Jun 22 2020

A Green Recovery

I don’t like the headline of this article: World has six months to avert climate crisis, says energy expert. It’s accurate – a climate scientist does indeed say that, but it is focusing on an extreme end of expert opinion, and is misleading without context. I know, headlines are attention grabbers and often not written by the author of the article, I just find it all annoying.

In any case – what is this guy, Fatih Birol, executive director of the International Energy Agency, talking about? His point, which is an interesting one, is that the pandemic provides an opportunity to accelerate reduction in carbon emissions. This is because the world is set to spend “$9tn (£7.2tn) globally” on the economic recovery, much of it focused on job preservation and creation. What if we spend some of that money on job creation in the green energy sector? That is where the “six months” comes from. It is not based on science, on when we spend our carbon budget or when getting to a climate tipping point becomes inevitable. Rather, it is the time frame of determining how those trillions of economic recovery dollars will be spent. Birol argues this is our last realistic chance, from this political perspective, to make the dramatic changes to our economic and energy infrastructure that averting the worst of climate change requires.

He does have a point, although I would argue that it is never theoretically too late. At any point the world could muster the political will to deal properly with climate change. Sometimes we do reach inflection points in public opinion. But the pessimistic view is that this is unlikely to happen with climate change. The political will probably will not manifest until after it is too late.

There are several reasons for my pessimism. One is that the effects of climate change will not generally be felt until years after the carbon release that causes it. We are already, arguably, feeling the effects of climate change, but not in a way that is overwhelmingly undeniable, at least to enough people to make a difference. Further, there are vested interests in the status who that spend a lot of money on disinformation and political lobbying. They don’t have to “win” the argument in the end, only cause enough fear and doubt to delay action.

These two causes for delay are critical because effectively dealing with climate change requires massive infrastructure change that requires decades to accomplish. It’s pretty clear that individual behavior, something that can change rather quickly, will not be enough to have a significant impact of carbon release. Individuals are “statistically blameless” (which is not to say that it isn’t still a good idea to pay attention to your carbon footprint). Effective change requires collaboration between governments and corporations.

Significantly reducing carbon release requires infrastructure change. We need to phase out fossil fuels as quickly as possible, so we need to replace those coal-fired plants with wind, solar, geothermal, hydroelectric, and nuclear plants, and probably augment with some grid storage. The industry needs to be incentivized to do this. At the same time the transportation sector needs to go mostly electric. And industry production, especially things like cement, needs to find alternatives that are less carbon intensive. This may further require an upgrade to the energy grid. Improvements in energy efficiency are the icing on the cake.

So sure, let’s think carefully about how those trillions of recovery dollars are going to be spent. Let’s not double-down on the old polluting technologies, when we can instead accelerate the green future. It would be nice to look back at the pandemic and be able to think that at least something positive came out of it. One of the most positive things, in my opinion, was just the clear demonstration that we can collectively do things when we have to. The example that I am closest to personally is telehealth, having doctor visits over video rather than in person. This is something that was slowly being adopted, with much industry resistance and red tape. When the lockdown hit suddenly telehealth was possible, and literally years of progress was made in weeks. This progress is not going away as we are lifting the lockdown.

People argue that it takes too long to build nuclear plants – but it doesn’t have to. Most of that delay is excessive regulatory red tape. The process can be streamlined and accelerated, if it were a priority.

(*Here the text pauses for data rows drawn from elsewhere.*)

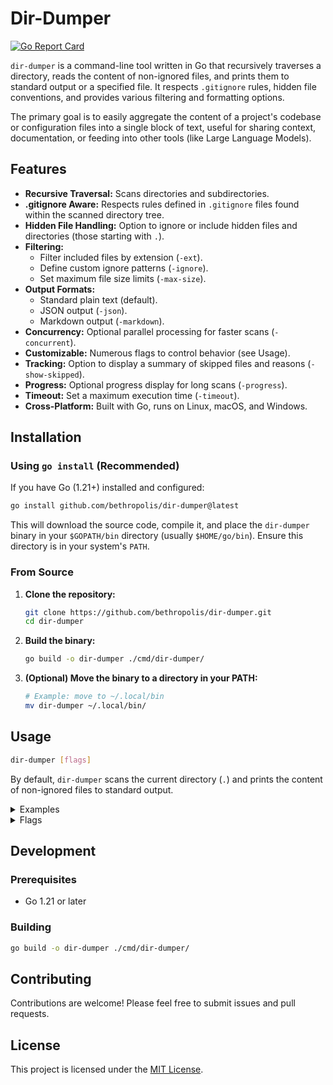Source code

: # Dir-Dumper

[![Go Report Card](https://goreportcard.com/badge/github.com/bethropolis/dir-dumper)](https://goreportcard.com/report/github.com/bethropolis/dir-dumper)

`dir-dumper` is a command-line tool written in Go that recursively traverses a directory, reads the content of non-ignored files, and prints them to standard output or a specified file. It respects `.gitignore` rules, hidden file conventions, and provides various filtering and formatting options.

The primary goal is to easily aggregate the content of a project's codebase or configuration files into a single block of text, useful for sharing context, documentation, or feeding into other tools (like Large Language Models).

## Features

*   **Recursive Traversal:** Scans directories and subdirectories.
*   **.gitignore Aware:** Respects rules defined in `.gitignore` files found within the scanned directory tree.
*   **Hidden File Handling:** Option to ignore or include hidden files and directories (those starting with `.`).
*   **Filtering:**
    *   Filter included files by extension (`-ext`).
    *   Define custom ignore patterns (`-ignore`).
    *   Set maximum file size limits (`-max-size`).
*   **Output Formats:**
    *   Standard plain text (default).
    *   JSON output (`-json`).
    *   Markdown output (`-markdown`).
*   **Concurrency:** Optional parallel processing for faster scans (`-concurrent`).
*   **Customizable:** Numerous flags to control behavior (see Usage).
*   **Tracking:** Option to display a summary of skipped files and reasons (`-show-skipped`).
*   **Progress:** Optional progress display for long scans (`-progress`).
*   **Timeout:** Set a maximum execution time (`-timeout`).
*   **Cross-Platform:** Built with Go, runs on Linux, macOS, and Windows.

## Installation

### Using `go install` (Recommended)

If you have Go (1.21+) installed and configured:

```bash
go install github.com/bethropolis/dir-dumper@latest
```

This will download the source code, compile it, and place the `dir-dumper` binary in your `$GOPATH/bin` directory (usually `$HOME/go/bin`). Ensure this directory is in your system's `PATH`.

### From Source

1.  **Clone the repository:**
    ```bash
    git clone https://github.com/bethropolis/dir-dumper.git
    cd dir-dumper
    ```
2.  **Build the binary:**
    ```bash
    go build -o dir-dumper ./cmd/dir-dumper/
    ```
3.  **(Optional) Move the binary to a directory in your PATH:**
    ```bash
    # Example: move to ~/.local/bin 
    mv dir-dumper ~/.local/bin/
    ```


## Usage

```bash
dir-dumper [flags]
```

By default, `dir-dumper` scans the current directory (`.`) and prints the content of non-ignored files to standard output.

<details>
<summary>Examples</summary>

*   **Scan the current directory:**
      ```bash
      dir-dumper
      ```
*   **Scan a specific directory:**
      ```bash
      dir-dumper -dir /path/to/your/project
      ```
*   **Only include Go and Markdown files:**
      ```bash
      dir-dumper -ext go,md
      ```
*   **Ignore all `.log` files and the `dist/` directory, in addition to `.gitignore` rules:**
      ```bash
      dir-dumper -ignore "*.log,dist/"
      ```
*   **Include hidden files (usually ignored):**
      ```bash
      dir-dumper -hidden=false
      ```
*   **Output to a file:**
      ```bash
      dir-dumper -output project_dump.txt
      ```
*   **Output in JSON format:**
      ```bash
      dir-dumper -json -output dump.json
      ```
*   **Output in Markdown format:**
      ```bash
      dir-dumper -markdown -output dump.md
      ```
*   **Use concurrent processing and show progress:**
      ```bash
      dir-dumper -concurrent -progress
      ```
*   **Show skipped files at the end:**
      ```bash
      dir-dumper -show-skipped
      ```
*   **Set a 5-minute timeout:**
      ```bash
      dir-dumper -timeout 5m
      ```
*   **Combine multiple options:**
      ```bash
      dir-dumper -dir ../other-project -ext go,mod -ignore "vendor/,*_test.go" -concurrent -output ../dump.txt
      ```
</details>

<details>
<summary>Flags</summary>

```
Flags:
      -concurrent
                        Enable concurrent file processing
      -dir string
                        The root directory to scan (default ".")
      -ext string
                        Only include files with these extensions (comma-separated, e.g., 'go,md,txt')
      -git
                        Ignore .git directories (default true)
      -hidden
                        Ignore hidden files/directories (starting with '.') (default true)
      -ignore string
                        Custom ignore patterns (comma-separated, gitignore syntax)
      -json
                        Output results in JSON format
      -log-level string
                        Set the logging level (DEBUG, INFO, WARN, ERROR) (default "INFO")
      -markdown
                        Output results in Markdown format
      -max-size int
                        Max file size to process in MB (0 = no limit)
      -no-color
                        Disable color output
      -output string
                        Output to file instead of stdout
      -progress
                        Show progress information
      -quiet
                        Suppress INFO messages (only show WARN, ERROR)
      -show-skipped
                        Show a list of skipped files/directories and reasons at the end
      -timeout duration
                        Maximum execution time (e.g., '30s', '5m')
      -verbose
                        Enable verbose logging (DEBUG, WARN, ERROR)
      -version
                        Show version information
      -workers int
                        Max number of concurrent workers (defaults to number of CPU cores)
```

</details>

## Development

### Prerequisites

*   Go 1.21 or later

### Building

```bash
go build -o dir-dumper ./cmd/dir-dumper/
```


## Contributing

Contributions are welcome! Please feel free to submit issues and pull requests.

## License

This project is licensed under the [MIT License](LICENSE).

It should be, because the climate is not waiting for us.

As pessimistic as I am on the political end, I am optimistic on the technology end. If governments find the political will to prioritize climate change, industry will find a way to make it happen. Look at the massive research effort to stem COVID-19. We’re pretty clever monkeys when we want to be. We know that in the future we will not be using the old, dirty tech of burning coal for energy, polluting out cities and causing massive health problems. At the rate solar, wind, and battery technology is progressing, economics alone will render a green revolution eventually. And we will inherit a cleaner environment as a bonus. The question is – will it happen fast enough to prevent the significantly bad outcomes of climate change? Most experts agree the answer is no – not without a deliberate massive effort.

There are climate tipping points (I wrote about it here, so won’t bother to repeat it). Once we get passed them we won’t be able to reverse them on a human civilization time scale. You can’t just replace ice that took millions of years to form. So we really do have a relatively short window to avoid these tipping points, and from a political point of view this may be our best opportunity.